UNITED STATES DISTRICT COURT EASTERN DISTRICT OF MICHIGAN SOUTHERN DIVISION
Apr 20, 2016
CASE NO. 15-CV-11769 (E.D. Mich. Apr. 20, 2016)

Opinion

CASE NO. 15-CV-11769

04-20-2016

BILAL MUHAMMAD, Plaintiff, v. J.S. WALTON, POTTS, B. BROWN, and HARKNESS, Defendants.


DISTRICT JUDGE NANCY G. EDMUNDS
MAGISTRATE JUDGE'S REPORT AND RECOMMENDATION ON DEFENDANTS' MOTION TO DISMISS
(Doc. 15)

I. RECOMMENDATION

For the reasons set forth below, IT IS RECOMMENDED that the motion be GRANTED.

II. REPORT

A. Introduction

On May 15, 2015, Plaintiff Bilal Muhammad filed a pro se prisoner civil rights complaint pursuant to Bivens v. Six Unknown Agents, 403 U.S. 388, 91 S. Ct. 1999, 29 L. Ed. 2d 619 (1971). District Judge Nancy G. Edmunds granted Plaintiff's application to proceed without prepayment of fees and referred this matter to the undersigned magistrate judge for all pretrial proceedings pursuant to 28 U.S.C. § 636(b). (Docs. 4, 5.)

A Bivens action is a "judicially created damages remedy designed to vindicate violations of constitutional rights by federal actors." Yeager v. General Motors Corp., 265 F.3d 389, 398 (6th Cir. 2001). It is "the federal analog to suits brought against state officials under . . . 42 U.S.C. § 1983." Hartman v. Moore, 547 U.S. 250, 255 n.2, 126 S. Ct. 1695, 164 L. Ed. 2d 441 (2006). --------

Plaintiff is currently confined at the Federal Correctional Institution in Milan ("FCI-Milan"). (Pl. Compl. Doc. 1 ¶ 4.) Defendants are FCI-Milan Warden J.S. Walton ("Walton"), disciplinary hearing officer Lieutenant Mary Potts ("Potts"), Unit Disciplinary Committee ("UDC") chairman Bryce Brown ("Brown"), and secretary Tasha Harkness ("Harkness"). All Defendants are federal actors (Defs. Mot. Dismiss, Doc. 15, at 4 n.1); Plaintiff does not specify whether they are sued in their official and/or individual capacities. (Doc. 1.)

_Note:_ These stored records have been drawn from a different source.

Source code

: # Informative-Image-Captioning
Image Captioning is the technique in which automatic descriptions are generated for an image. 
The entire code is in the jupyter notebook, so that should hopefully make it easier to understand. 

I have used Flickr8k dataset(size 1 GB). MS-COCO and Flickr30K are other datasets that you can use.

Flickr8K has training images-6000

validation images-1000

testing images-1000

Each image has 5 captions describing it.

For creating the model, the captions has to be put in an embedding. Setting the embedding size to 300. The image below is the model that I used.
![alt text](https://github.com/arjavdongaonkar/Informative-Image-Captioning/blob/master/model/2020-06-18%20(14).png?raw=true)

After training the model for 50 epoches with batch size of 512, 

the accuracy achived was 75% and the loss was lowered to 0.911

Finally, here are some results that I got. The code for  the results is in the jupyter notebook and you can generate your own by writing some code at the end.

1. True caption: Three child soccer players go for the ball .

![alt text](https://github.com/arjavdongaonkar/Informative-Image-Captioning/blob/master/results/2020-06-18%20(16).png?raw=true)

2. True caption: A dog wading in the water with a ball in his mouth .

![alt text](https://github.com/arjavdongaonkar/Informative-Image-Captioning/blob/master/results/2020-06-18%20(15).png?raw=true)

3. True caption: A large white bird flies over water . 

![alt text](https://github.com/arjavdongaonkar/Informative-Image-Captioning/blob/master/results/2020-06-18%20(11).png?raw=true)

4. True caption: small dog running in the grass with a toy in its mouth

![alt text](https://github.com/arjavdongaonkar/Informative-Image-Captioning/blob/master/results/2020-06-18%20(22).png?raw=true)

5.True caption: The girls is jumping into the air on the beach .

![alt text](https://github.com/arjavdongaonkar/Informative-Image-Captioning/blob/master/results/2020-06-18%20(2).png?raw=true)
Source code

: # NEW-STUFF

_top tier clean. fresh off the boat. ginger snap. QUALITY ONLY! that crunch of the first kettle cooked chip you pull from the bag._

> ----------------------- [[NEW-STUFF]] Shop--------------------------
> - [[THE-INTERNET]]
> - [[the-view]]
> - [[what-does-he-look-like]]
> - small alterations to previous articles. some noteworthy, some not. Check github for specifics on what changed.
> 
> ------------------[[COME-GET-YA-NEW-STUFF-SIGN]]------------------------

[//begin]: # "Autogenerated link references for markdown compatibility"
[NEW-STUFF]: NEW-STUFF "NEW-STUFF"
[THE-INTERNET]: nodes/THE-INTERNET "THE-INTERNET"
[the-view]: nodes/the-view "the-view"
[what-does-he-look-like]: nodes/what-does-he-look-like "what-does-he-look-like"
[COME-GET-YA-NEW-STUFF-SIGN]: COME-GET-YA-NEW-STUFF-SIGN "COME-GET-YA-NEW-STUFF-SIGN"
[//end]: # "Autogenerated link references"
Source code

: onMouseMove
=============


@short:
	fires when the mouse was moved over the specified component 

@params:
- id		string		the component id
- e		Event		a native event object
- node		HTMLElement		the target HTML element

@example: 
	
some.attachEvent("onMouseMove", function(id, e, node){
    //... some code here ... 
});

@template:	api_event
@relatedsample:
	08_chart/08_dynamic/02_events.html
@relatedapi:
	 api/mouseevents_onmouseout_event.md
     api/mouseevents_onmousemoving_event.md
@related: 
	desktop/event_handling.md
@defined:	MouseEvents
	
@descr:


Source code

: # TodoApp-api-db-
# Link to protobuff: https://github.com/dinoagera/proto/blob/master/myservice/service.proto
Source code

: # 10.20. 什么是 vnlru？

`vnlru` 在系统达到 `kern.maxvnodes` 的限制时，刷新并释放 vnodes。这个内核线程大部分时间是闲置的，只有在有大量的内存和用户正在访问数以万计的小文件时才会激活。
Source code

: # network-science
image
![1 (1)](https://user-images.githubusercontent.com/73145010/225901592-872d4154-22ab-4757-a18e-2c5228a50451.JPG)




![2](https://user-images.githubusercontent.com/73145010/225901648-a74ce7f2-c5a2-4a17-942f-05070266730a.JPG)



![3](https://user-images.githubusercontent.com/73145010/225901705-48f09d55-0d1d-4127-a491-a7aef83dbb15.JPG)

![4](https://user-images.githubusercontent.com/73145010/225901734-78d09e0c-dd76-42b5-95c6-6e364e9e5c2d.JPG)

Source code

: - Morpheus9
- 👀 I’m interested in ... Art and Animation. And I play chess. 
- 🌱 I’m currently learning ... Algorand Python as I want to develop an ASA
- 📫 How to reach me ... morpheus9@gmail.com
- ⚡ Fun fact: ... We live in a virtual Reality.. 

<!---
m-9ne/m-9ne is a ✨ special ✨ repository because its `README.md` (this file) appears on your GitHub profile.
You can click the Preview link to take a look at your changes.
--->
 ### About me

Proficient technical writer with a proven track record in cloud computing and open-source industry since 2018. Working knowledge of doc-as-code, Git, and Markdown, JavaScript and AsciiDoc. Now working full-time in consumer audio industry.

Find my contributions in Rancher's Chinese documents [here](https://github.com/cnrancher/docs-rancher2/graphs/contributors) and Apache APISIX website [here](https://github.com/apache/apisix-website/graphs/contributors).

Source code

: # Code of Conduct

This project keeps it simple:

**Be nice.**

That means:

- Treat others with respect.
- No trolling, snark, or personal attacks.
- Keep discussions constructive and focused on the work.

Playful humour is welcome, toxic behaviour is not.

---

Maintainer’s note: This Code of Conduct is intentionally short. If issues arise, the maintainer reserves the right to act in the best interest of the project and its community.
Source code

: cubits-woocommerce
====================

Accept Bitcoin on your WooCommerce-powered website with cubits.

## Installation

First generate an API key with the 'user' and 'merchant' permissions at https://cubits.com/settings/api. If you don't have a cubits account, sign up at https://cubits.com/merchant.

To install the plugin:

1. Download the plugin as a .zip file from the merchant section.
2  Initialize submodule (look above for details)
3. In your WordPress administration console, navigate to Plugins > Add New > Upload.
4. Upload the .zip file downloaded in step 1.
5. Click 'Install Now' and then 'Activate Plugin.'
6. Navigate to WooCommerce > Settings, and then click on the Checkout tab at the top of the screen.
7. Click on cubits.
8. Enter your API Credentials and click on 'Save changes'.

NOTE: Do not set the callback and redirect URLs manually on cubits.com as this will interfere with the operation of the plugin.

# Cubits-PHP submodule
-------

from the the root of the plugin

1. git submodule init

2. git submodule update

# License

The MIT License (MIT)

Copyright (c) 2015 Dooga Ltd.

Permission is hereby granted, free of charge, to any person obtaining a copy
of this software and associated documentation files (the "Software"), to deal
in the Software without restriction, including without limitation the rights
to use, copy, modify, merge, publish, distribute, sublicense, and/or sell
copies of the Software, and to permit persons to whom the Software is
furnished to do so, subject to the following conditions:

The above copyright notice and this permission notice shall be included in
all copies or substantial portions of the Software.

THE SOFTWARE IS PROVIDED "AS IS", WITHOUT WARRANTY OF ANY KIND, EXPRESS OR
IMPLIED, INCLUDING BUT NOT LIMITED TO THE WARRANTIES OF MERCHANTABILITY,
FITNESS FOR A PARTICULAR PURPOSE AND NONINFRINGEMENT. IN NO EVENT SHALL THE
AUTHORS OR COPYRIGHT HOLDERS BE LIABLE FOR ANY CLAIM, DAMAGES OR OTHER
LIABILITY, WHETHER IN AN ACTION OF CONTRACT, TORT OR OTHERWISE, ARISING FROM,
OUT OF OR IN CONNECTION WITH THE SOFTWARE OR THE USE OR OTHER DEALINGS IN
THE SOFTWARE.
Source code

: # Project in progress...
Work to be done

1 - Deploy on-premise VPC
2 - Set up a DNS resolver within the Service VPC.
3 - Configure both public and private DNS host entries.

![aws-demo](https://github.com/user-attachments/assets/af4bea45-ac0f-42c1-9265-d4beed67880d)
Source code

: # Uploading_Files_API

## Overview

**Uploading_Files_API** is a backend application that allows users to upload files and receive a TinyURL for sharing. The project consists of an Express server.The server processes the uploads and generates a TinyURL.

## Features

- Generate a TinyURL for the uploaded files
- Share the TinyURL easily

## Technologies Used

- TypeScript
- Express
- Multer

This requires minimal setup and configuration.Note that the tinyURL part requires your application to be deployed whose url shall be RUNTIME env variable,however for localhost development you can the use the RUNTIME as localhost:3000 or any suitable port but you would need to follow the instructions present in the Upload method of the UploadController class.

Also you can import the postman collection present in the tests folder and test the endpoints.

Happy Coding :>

Plaintiff was placed on escape status from March 17, 2011 through March 22, 2011, when he failed to report to a prison during a transfer from FCI-Milan to a correctional facility in Illinois. (Doc. 1 ¶ 9.) On June 15, 2011, Plaintiff pleaded guilty to failure to report to prison, and received an additional one year sentence. (Id. ¶ 11.) Plaintiff returned to FCI-Milan on October 3, 2011. (Id. ¶ 12.) On October 27, 2011, the Bureau of Prisons sanctioned Plaintiff. (Id. ¶ 23-24.) Plaintiff lost 41 days of good time credit, and commissary, phone, and visiting privileges for 90 days. (Id. ¶ 24.) Plaintiff's appeal was denied as untimely on September 3, 2011. (Id. ¶ 26 & Ex. K.)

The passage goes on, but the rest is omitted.